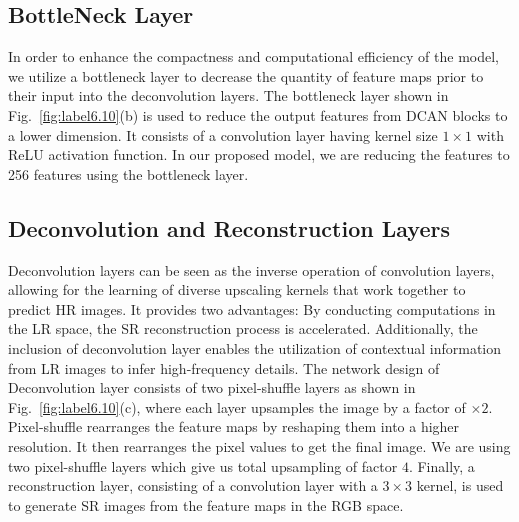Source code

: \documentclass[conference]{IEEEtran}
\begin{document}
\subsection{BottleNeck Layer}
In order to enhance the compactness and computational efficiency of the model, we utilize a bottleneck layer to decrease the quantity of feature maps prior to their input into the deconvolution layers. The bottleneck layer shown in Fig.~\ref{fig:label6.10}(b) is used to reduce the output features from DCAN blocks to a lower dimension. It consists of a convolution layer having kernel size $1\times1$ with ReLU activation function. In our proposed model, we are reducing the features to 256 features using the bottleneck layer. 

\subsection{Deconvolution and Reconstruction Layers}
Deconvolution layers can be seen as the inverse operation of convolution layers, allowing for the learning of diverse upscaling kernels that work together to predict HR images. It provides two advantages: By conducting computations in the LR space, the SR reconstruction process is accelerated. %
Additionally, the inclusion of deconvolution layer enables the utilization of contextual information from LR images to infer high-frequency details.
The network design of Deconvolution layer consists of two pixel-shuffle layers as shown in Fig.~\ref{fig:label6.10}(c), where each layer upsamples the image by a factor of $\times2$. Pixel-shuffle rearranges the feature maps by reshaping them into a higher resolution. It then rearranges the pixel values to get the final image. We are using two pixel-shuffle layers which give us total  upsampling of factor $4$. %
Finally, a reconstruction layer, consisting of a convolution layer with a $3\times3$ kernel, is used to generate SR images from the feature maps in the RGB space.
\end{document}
* * *
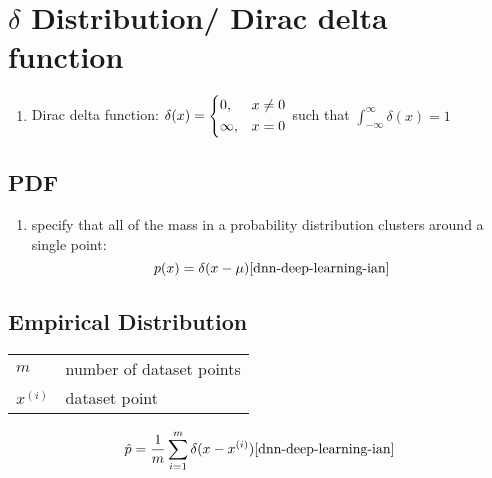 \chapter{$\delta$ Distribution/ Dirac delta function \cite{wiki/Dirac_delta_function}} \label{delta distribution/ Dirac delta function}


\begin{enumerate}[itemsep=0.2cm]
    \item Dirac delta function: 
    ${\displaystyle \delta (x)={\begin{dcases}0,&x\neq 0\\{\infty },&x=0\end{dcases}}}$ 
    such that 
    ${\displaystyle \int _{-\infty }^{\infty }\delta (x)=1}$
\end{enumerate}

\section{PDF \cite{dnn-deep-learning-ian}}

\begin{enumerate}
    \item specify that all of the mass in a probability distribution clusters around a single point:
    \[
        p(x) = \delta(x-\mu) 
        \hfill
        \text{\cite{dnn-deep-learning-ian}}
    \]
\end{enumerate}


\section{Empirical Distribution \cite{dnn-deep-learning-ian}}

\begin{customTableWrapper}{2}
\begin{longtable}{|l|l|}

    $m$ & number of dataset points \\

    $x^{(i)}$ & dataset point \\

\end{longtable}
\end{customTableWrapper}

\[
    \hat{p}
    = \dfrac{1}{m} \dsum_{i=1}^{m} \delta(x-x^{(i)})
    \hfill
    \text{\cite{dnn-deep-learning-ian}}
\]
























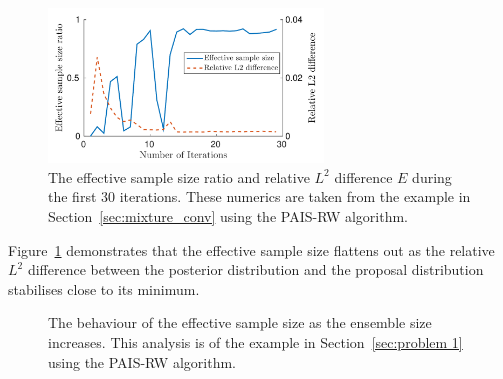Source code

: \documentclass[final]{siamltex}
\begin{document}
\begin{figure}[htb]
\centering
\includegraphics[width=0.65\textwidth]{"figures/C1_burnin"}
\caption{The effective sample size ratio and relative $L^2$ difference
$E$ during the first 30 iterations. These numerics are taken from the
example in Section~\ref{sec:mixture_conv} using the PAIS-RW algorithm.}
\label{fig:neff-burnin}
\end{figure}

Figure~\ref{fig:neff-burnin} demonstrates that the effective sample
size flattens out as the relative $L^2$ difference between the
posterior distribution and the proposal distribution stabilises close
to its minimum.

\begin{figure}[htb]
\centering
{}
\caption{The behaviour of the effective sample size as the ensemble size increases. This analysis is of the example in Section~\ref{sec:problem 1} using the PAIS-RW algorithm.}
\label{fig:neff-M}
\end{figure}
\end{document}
==
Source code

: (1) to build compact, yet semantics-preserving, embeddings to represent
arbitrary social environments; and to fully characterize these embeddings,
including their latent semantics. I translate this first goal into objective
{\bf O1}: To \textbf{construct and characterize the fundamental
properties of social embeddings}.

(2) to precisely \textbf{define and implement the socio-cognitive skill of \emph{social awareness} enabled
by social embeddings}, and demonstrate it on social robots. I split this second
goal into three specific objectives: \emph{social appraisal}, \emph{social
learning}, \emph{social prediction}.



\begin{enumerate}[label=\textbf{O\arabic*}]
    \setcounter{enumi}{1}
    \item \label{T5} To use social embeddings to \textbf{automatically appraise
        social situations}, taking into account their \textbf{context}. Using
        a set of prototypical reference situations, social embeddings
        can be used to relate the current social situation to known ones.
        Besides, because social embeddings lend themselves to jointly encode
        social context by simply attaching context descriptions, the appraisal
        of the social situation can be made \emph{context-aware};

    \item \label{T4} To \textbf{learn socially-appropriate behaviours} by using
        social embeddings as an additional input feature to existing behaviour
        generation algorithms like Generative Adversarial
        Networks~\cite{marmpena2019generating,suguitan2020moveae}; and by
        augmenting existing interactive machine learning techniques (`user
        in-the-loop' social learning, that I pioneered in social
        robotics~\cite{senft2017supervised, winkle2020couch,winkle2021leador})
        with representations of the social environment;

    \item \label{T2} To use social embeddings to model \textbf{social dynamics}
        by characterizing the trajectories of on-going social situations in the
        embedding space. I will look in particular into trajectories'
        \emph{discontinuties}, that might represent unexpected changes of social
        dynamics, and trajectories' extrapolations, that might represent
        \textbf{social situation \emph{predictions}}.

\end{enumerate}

:: WORK REQUEST ::
Every line above from the line with "taking into account" to the line with "by characterizing the" is wanted, ends included; write them out exactly and add no other line.

:: WRITTEN RESPONSE ::
        social situations}, taking into account their \textbf{context}. Using
        a set of prototypical reference situations, social embeddings
        can be used to relate the current social situation to known ones.
        Besides, because social embeddings lend themselves to jointly encode
        social context by simply attaching context descriptions, the appraisal
        of the social situation can be made \emph{context-aware};

    \item \label{T4} To \textbf{learn socially-appropriate behaviours} by using
        social embeddings as an additional input feature to existing behaviour
        generation algorithms like Generative Adversarial
        Networks~\cite{marmpena2019generating,suguitan2020moveae}; and by
        augmenting existing interactive machine learning techniques (`user
        in-the-loop' social learning, that I pioneered in social
        robotics~\cite{senft2017supervised, winkle2020couch,winkle2021leador})
        with representations of the social environment;

    \item \label{T2} To use social embeddings to model \textbf{social dynamics}
        by characterizing the trajectories of on-going social situations in the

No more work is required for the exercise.